Geschenktipps (nicht nur) zu Weihnachten

Jonathan Kwan, Nottingham


Miklos Banffy: The Transylvanian Trilogy (Everyman's Library/Knopf, 2013).
Now appearing in a handsome new edition, Banffy's novel follows the story of Balint, a marginal Hungarian member of the high aristocracy, in the years immediately preceding WWI. On one level it has the elements of a typical expansive nineteenth century novel - an unhappy love affair; a cruel husband; a wayward, musically-inclined, doomed relative; meaningless duels; excessive gambling; luxurious balls; extravagant shooting weekends; an incident with a pearl necklace; amongst many such characters and events. Yet on another level, Banffy, who stood at the centre of the aristocratic elite, presents an incisive cross section of Hungarian and Transylvanian politics and society on the eve of the war. He portrays the parliamentary strife around 1905-6, the rise of the co-operative movement and the many layers of social life in Budapest and the provinces. In the final chapter Balint revisits his childhood haunts in Transylvania and reflects with bitterness on his own class and on general responsibility for the upcoming war. Banffy finished the book in his ancestral palace just months before it would be destroyed in 1940.

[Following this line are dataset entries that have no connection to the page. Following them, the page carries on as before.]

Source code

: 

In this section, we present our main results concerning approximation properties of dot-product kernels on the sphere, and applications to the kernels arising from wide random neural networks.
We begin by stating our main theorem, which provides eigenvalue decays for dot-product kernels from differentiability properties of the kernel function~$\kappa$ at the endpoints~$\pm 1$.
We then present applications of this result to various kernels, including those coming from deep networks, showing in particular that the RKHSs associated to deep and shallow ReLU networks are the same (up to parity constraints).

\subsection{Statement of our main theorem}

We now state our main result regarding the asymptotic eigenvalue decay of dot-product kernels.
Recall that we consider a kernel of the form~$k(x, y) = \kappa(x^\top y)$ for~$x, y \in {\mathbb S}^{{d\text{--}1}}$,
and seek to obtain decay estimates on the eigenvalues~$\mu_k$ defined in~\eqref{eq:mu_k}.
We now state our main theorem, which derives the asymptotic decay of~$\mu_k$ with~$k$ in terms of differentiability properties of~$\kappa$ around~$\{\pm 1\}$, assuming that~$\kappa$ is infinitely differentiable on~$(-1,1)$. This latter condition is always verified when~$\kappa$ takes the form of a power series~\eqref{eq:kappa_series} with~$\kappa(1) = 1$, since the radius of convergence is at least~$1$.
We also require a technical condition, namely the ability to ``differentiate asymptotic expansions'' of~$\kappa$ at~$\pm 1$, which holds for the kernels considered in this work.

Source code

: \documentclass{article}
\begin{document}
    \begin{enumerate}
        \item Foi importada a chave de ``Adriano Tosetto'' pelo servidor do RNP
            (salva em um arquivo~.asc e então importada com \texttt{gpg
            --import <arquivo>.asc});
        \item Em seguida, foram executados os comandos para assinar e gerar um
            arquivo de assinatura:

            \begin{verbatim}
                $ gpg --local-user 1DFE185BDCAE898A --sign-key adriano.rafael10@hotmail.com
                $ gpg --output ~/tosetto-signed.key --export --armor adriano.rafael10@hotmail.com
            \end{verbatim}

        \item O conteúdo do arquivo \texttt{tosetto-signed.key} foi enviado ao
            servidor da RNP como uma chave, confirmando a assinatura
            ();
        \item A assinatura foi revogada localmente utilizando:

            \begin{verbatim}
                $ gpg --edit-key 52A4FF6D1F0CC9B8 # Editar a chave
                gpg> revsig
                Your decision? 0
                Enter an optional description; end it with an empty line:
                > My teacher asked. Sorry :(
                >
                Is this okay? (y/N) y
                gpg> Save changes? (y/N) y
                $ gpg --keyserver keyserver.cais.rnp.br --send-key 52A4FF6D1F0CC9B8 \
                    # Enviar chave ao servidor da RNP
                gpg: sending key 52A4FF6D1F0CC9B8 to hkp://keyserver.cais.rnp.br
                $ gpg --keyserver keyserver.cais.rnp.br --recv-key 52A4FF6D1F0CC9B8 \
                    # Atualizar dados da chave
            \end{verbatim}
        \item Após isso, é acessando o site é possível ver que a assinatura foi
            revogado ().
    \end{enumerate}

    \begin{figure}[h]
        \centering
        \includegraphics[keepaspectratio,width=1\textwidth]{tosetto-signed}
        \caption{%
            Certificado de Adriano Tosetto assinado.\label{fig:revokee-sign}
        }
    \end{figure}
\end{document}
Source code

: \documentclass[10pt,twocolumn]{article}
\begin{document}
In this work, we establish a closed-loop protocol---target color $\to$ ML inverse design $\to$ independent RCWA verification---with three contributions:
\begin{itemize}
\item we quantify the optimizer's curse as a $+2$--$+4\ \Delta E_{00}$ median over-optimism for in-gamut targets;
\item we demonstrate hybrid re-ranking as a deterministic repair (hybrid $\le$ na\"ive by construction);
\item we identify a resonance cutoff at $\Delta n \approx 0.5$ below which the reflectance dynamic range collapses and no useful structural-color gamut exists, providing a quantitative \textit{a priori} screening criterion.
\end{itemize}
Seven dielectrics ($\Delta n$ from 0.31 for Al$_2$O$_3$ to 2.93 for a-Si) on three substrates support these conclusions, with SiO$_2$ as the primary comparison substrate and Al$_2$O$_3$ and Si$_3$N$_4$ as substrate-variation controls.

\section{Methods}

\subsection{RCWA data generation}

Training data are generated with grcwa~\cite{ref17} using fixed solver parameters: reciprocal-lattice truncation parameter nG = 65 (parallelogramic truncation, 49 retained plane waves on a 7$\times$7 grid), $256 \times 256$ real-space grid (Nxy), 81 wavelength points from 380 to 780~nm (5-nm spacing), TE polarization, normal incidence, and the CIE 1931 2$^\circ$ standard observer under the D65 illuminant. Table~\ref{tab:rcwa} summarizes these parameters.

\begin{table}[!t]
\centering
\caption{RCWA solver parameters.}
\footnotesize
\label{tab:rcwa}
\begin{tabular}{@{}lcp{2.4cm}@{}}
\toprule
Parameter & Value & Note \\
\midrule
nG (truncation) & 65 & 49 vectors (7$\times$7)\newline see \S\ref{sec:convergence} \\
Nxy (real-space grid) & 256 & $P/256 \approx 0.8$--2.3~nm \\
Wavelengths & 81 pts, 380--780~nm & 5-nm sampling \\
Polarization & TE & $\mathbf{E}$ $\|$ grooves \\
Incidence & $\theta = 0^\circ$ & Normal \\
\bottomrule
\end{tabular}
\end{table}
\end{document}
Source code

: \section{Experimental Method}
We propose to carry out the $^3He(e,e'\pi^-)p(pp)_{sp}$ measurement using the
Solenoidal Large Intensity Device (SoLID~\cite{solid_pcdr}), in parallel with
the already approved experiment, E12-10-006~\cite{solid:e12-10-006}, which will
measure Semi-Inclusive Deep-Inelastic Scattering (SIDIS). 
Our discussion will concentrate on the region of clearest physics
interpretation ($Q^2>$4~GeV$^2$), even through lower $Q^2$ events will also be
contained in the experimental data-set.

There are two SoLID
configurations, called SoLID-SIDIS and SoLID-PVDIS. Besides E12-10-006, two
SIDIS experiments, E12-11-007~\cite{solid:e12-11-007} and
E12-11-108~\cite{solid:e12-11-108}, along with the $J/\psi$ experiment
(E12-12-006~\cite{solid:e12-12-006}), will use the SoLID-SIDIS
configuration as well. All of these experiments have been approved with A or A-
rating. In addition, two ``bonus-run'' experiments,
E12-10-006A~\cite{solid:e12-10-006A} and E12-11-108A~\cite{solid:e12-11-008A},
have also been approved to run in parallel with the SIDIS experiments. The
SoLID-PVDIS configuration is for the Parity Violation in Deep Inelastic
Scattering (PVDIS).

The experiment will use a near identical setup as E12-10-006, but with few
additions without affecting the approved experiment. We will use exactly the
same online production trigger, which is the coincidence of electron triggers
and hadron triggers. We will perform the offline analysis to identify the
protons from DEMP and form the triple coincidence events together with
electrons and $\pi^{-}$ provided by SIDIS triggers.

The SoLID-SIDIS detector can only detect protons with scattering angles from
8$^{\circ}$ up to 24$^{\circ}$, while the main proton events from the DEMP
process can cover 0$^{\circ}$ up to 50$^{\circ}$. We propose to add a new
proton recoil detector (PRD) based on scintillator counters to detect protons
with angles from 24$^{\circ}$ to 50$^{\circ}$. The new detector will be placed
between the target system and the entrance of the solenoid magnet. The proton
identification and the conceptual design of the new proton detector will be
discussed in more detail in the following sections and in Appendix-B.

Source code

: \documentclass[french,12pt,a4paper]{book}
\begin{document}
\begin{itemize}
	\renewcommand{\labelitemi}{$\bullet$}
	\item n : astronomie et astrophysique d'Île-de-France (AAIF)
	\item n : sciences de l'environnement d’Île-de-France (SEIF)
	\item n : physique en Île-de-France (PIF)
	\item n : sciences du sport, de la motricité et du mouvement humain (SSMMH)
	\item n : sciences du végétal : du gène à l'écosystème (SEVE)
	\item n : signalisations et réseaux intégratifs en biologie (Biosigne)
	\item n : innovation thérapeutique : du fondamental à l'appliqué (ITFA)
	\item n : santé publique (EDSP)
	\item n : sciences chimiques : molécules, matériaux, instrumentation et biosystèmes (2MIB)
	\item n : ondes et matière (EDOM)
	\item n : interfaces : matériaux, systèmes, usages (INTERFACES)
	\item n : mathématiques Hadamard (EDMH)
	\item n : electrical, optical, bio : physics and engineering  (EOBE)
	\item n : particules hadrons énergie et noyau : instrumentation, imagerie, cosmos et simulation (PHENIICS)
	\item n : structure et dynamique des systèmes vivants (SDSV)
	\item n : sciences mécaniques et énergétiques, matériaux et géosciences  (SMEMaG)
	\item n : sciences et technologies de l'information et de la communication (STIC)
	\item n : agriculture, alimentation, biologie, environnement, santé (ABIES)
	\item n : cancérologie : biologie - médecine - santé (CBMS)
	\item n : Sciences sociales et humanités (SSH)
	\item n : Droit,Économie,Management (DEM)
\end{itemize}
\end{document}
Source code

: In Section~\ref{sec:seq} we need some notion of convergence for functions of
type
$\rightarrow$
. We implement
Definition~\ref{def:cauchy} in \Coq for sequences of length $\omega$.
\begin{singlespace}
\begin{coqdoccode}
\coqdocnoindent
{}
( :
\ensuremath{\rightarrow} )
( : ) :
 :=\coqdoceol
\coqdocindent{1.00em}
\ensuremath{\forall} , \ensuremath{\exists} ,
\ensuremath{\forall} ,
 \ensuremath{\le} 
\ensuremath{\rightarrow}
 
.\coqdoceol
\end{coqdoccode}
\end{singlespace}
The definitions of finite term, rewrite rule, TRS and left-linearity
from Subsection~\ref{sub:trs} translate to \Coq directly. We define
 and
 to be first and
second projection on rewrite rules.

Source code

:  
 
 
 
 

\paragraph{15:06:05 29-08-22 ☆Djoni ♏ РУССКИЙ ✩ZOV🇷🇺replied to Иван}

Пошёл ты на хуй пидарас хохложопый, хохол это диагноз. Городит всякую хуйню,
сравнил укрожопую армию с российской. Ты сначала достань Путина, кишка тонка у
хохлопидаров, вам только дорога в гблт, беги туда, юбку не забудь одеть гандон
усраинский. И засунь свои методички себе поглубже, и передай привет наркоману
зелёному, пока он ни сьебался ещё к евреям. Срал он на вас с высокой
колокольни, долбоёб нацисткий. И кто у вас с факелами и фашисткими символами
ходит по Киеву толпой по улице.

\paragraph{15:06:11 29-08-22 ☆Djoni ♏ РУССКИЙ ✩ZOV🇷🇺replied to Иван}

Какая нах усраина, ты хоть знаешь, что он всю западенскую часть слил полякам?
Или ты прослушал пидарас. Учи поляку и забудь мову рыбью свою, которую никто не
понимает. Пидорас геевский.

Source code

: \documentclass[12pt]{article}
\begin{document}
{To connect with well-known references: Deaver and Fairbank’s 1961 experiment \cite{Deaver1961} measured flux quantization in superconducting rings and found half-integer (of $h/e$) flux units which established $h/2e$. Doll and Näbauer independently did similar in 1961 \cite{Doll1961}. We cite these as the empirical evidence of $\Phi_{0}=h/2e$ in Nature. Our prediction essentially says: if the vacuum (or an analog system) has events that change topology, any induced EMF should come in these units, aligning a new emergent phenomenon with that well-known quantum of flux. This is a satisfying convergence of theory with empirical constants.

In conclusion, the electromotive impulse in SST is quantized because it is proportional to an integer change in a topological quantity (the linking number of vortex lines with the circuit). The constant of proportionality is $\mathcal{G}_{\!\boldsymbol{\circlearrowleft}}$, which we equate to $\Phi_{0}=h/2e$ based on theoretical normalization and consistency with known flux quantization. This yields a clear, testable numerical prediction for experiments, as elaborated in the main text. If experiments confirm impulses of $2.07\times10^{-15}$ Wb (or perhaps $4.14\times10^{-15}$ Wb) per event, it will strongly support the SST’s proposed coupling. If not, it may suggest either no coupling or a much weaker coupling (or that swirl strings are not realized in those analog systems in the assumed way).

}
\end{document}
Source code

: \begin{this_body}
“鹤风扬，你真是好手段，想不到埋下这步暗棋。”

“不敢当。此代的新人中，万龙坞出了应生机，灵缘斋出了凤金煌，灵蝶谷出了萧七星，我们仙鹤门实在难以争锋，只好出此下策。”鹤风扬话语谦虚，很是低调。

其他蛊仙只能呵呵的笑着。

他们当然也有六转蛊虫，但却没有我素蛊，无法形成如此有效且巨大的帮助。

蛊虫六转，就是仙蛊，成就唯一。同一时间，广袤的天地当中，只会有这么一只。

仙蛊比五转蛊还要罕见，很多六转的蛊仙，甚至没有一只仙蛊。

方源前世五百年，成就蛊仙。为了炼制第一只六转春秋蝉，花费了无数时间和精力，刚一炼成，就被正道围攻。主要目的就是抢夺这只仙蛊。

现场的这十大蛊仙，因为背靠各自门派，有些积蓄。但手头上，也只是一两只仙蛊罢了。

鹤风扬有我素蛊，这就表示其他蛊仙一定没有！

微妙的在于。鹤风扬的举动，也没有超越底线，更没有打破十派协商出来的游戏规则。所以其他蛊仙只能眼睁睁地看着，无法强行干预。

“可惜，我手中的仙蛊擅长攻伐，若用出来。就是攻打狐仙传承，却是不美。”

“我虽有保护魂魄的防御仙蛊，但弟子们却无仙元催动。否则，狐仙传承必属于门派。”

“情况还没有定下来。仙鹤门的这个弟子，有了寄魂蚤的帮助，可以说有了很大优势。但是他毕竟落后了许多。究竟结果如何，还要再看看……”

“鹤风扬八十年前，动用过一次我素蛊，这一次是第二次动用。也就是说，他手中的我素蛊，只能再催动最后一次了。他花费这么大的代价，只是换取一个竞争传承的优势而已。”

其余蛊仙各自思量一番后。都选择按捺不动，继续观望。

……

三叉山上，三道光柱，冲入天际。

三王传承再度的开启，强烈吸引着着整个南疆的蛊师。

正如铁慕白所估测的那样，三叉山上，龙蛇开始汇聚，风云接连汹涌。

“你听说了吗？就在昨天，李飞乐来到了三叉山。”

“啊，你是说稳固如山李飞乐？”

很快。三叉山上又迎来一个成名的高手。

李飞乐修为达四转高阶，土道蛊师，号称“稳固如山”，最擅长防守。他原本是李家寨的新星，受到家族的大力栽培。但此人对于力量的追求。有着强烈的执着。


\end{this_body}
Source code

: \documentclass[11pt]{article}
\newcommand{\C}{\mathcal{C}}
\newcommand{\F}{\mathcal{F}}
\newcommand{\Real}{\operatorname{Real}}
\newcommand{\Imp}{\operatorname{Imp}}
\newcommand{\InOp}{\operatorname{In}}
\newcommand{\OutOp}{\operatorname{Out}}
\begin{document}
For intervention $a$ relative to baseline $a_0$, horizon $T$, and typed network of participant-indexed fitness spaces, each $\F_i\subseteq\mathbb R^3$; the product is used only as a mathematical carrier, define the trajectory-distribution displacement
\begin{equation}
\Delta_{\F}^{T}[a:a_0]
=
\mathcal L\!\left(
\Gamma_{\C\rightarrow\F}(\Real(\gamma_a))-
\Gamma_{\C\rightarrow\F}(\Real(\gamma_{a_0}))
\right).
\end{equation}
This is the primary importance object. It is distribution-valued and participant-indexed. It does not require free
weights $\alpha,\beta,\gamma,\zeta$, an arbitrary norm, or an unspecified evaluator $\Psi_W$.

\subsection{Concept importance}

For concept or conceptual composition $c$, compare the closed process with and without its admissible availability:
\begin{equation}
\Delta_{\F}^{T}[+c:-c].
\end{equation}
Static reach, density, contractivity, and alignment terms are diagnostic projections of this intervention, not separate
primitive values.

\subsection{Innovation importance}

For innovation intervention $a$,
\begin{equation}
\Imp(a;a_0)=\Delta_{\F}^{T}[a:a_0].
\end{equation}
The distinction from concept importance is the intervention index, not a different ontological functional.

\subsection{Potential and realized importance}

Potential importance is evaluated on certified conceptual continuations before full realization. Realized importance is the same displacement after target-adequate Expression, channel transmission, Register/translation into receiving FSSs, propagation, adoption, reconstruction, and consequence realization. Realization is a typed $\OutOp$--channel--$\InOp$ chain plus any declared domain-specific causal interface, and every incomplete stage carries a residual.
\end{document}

Gustav Gratz: Augenzeuge dreier Epochen. Die Memoiren des ungarischen Aussenministers Gustav Gratz 1875-1945 (Oldenbourg, 2009).
Almost an exact contemporary of Banffy, Gustav Gratz led a very different life. The son of a Protestant Priest, Gratz was brought up primarily speaking German, though he was also completely fluent in Hungarian. A shy, bookish youth, Gratz was educated in Upper Hungary (present-day Slovakia), Budapest and Transylvania. At gymnasium in Transylvania he was a friend of the future Prime Minister of Romania, Alexander Vajda-Voivod. In Budapest he participated in the social reform movement, which contained many future Hungarian intellectuals and politicians. Gratz was eventually elected to parliament as a candidate of the German-speaking Transylvanian Saxons (one of his unsuccessful campaigns had been against Banffy). Making his way up the ladder through sheer hard work and talent, Gratz was in Vienna at the end of WWI - first in the Foreign Ministry then the Finance Ministry. There are evocative scenes of Emperor Karl desperately forming successive governments in an attempt to save the Monarchy. In the inter-war years Gratz was Hungarian Foreign Minister in the early period (Banffy was his successor) and then a cultural leader for the German-speaking minority. This did not prevent him being sent to Mauthausen concentration camp in 1944 as an opponent of the Nazis. Released shortly afterwards, he made his way back to Budapest were he died in 1946. Gratz's life, with its intertwined loyalties, languages and ideas, exemplifies a Central European intellectual politician caught up in extraordinary, tumultuous events.

Patrick Leigh Fermor: A Time of Gifts (John Murray, 1977), Between the Woods and Water (John Murray, 1986) and The Broken Road (John Murray, 2013).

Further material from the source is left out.